Collected data:
··········

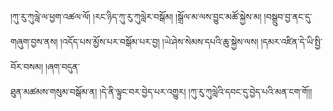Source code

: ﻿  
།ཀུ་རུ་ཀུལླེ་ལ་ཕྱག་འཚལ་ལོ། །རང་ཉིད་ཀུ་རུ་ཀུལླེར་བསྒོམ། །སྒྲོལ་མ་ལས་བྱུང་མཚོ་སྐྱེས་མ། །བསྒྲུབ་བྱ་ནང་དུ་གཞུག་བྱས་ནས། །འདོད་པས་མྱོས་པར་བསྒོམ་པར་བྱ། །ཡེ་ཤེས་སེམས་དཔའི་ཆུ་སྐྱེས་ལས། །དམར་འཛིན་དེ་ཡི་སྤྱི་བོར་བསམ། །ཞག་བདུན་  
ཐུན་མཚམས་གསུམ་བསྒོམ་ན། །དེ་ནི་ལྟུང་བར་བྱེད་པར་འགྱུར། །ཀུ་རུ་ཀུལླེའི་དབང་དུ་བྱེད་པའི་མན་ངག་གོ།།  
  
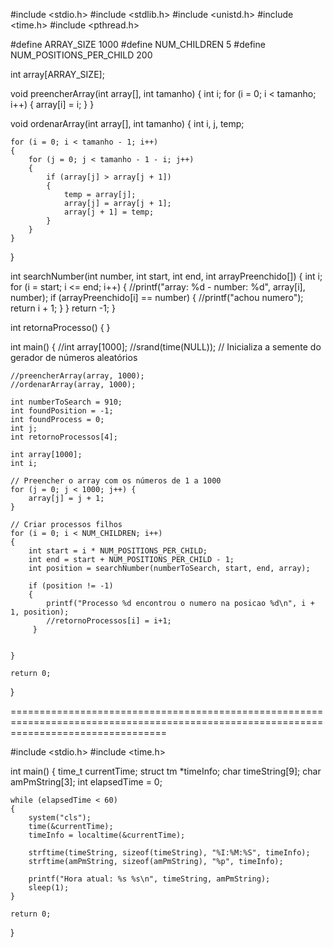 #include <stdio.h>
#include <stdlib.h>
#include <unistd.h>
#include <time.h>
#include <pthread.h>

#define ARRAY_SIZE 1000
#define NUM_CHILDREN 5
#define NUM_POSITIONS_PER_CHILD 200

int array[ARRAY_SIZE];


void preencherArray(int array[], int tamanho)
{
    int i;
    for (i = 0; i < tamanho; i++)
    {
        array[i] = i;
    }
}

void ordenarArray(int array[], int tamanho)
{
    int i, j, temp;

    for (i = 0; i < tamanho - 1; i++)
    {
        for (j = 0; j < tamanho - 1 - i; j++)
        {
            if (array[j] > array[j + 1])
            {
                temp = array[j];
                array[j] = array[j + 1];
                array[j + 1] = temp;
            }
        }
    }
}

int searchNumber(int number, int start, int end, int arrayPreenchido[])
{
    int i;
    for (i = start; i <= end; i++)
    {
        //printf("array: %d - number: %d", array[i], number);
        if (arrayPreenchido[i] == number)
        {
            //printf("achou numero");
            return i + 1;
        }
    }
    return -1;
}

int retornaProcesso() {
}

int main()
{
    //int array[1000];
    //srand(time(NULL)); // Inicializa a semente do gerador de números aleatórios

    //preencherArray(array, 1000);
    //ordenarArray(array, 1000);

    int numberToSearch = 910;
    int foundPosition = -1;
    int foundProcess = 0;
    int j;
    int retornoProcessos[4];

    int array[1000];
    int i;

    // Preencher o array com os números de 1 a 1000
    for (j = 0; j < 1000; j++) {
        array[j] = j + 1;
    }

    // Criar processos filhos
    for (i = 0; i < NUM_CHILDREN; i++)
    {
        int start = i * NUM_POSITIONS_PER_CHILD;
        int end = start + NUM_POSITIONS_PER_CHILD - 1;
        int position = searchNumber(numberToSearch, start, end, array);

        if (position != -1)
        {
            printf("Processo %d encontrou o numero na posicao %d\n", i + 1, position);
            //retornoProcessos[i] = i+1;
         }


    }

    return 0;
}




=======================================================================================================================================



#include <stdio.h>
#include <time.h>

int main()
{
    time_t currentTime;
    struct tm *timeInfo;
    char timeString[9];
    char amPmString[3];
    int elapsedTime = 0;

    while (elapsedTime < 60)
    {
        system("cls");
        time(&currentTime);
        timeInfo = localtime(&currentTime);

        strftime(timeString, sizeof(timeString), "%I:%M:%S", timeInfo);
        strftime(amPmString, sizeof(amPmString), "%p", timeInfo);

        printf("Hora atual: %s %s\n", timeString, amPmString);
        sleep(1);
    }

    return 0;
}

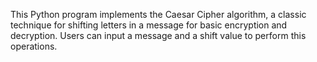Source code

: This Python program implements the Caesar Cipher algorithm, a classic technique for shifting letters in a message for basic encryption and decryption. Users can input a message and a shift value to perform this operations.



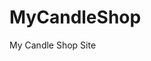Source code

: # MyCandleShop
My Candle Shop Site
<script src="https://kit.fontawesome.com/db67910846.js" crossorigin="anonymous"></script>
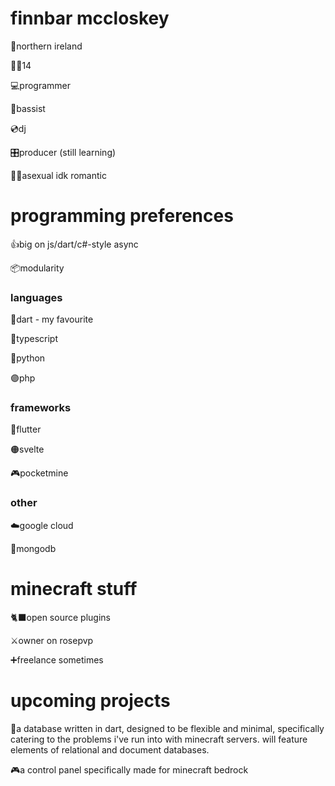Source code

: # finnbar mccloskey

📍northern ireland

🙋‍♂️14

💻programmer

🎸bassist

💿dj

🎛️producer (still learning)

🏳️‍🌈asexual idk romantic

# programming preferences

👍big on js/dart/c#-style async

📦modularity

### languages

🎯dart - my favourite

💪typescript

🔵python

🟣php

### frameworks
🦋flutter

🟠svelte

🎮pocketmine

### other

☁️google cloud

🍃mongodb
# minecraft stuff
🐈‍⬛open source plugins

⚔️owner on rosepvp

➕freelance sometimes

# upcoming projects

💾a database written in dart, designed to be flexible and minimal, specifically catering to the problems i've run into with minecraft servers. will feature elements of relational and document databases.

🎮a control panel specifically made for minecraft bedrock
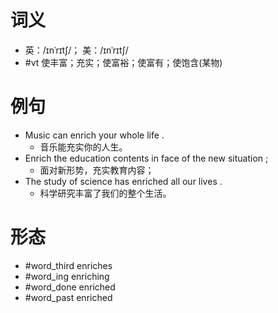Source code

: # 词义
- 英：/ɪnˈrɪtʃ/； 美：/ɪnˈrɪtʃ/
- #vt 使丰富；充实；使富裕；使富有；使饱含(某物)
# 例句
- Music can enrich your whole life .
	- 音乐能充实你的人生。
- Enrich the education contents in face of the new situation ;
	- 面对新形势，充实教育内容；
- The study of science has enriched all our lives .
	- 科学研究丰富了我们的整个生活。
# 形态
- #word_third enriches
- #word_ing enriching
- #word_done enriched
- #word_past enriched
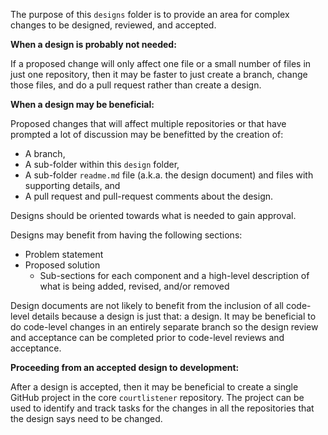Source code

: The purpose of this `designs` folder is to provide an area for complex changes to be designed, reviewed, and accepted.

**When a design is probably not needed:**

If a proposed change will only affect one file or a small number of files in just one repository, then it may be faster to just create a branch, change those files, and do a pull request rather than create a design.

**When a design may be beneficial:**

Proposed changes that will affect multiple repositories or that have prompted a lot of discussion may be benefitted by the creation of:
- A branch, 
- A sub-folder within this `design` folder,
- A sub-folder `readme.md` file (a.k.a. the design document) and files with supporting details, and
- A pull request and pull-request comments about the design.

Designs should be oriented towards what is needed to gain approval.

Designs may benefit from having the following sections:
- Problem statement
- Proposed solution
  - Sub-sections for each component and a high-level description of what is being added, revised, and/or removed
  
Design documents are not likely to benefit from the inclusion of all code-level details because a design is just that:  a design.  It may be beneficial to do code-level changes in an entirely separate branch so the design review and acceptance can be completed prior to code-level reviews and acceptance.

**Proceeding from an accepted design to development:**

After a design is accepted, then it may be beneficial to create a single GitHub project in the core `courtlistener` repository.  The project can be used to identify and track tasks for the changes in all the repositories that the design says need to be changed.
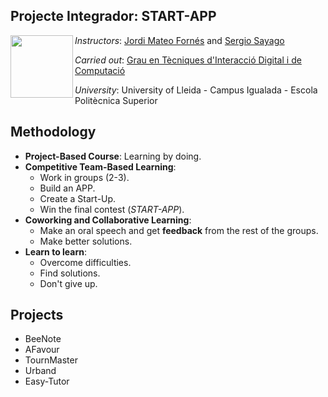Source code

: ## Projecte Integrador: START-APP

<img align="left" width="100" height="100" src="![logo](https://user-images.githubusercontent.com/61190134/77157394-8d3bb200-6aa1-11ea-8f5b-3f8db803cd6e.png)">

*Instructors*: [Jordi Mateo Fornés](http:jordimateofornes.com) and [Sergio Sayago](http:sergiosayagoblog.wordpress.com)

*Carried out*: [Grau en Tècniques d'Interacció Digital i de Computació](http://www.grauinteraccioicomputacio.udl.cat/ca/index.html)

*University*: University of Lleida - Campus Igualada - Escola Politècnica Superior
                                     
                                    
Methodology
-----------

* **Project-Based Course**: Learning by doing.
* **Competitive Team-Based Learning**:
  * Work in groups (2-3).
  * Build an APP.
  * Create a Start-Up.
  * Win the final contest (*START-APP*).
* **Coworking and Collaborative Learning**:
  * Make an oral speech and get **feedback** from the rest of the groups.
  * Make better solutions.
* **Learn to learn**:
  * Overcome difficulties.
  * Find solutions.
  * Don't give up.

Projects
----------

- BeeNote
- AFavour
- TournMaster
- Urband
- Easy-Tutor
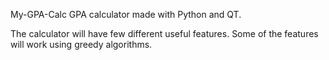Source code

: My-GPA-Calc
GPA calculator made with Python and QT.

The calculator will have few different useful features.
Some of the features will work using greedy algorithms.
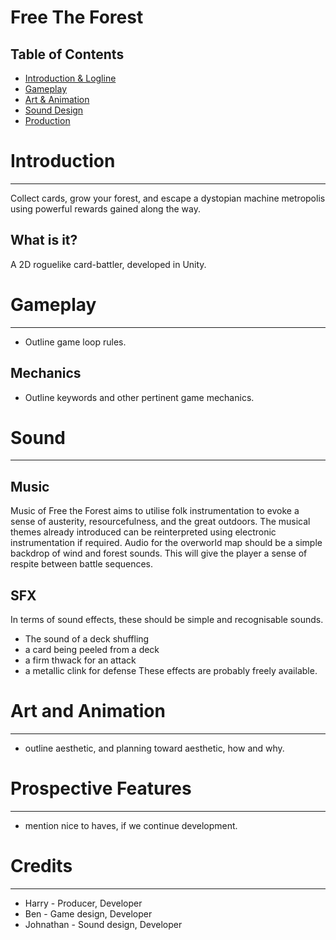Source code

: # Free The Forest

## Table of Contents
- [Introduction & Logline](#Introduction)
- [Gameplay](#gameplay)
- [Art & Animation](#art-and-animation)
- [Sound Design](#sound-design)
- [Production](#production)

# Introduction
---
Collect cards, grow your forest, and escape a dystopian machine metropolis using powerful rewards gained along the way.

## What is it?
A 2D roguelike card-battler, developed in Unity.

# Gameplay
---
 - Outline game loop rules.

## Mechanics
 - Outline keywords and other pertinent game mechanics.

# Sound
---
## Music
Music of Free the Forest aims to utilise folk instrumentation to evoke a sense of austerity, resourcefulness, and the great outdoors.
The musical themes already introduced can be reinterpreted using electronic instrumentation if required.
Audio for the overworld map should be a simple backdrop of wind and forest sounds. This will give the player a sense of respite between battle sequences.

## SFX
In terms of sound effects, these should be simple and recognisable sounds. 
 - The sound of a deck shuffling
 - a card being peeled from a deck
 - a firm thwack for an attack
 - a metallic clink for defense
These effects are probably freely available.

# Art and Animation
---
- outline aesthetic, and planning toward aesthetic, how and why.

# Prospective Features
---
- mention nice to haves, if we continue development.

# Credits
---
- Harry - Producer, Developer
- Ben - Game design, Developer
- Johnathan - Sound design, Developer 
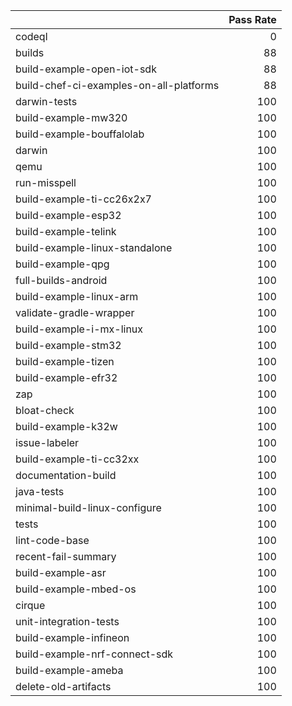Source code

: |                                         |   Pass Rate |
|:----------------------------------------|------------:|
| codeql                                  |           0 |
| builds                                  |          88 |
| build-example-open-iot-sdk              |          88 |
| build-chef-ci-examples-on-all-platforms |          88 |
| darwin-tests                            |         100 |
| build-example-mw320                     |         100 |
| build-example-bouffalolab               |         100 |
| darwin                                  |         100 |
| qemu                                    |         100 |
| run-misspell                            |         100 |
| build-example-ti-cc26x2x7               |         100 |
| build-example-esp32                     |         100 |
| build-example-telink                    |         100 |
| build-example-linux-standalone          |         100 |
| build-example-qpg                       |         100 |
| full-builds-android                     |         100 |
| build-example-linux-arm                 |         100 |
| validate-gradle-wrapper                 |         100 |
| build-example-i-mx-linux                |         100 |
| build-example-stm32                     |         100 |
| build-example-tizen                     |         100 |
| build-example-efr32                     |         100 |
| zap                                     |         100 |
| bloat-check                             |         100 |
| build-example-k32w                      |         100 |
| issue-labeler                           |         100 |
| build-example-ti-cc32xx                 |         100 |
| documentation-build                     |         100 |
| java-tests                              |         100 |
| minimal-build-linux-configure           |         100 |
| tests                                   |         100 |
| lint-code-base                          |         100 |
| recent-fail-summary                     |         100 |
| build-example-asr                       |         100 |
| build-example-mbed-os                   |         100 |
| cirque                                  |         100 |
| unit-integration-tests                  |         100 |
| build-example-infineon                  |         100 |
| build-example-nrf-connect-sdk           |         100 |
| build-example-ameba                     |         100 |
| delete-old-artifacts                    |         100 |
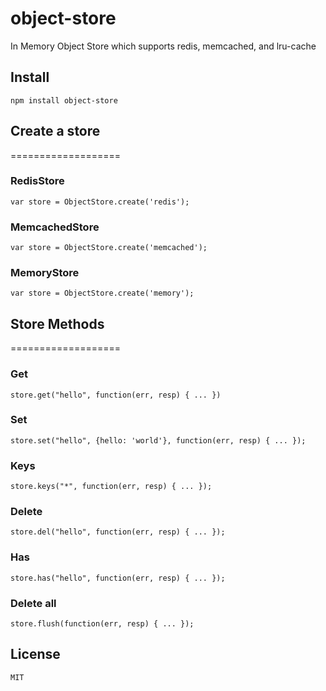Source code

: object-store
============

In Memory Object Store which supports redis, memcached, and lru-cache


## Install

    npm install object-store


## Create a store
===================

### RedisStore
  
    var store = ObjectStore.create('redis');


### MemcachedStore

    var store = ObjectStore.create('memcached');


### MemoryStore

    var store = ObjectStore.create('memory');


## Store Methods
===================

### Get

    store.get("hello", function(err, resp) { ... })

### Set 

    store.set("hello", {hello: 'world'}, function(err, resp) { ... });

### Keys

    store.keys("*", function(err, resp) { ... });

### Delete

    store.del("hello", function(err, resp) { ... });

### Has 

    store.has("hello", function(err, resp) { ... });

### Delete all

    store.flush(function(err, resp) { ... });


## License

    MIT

··········

From the records given above, copy all lines containing "https".

### [Finished task]
<script src="https://kit.fontawesome.com/db67910846.js" crossorigin="anonymous"></script>
<img align="left" width="100" height="100" src="![logo](https://user-images.githubusercontent.com/61190134/77157394-8d3bb200-6aa1-11ea-8f5b-3f8db803cd6e.png)">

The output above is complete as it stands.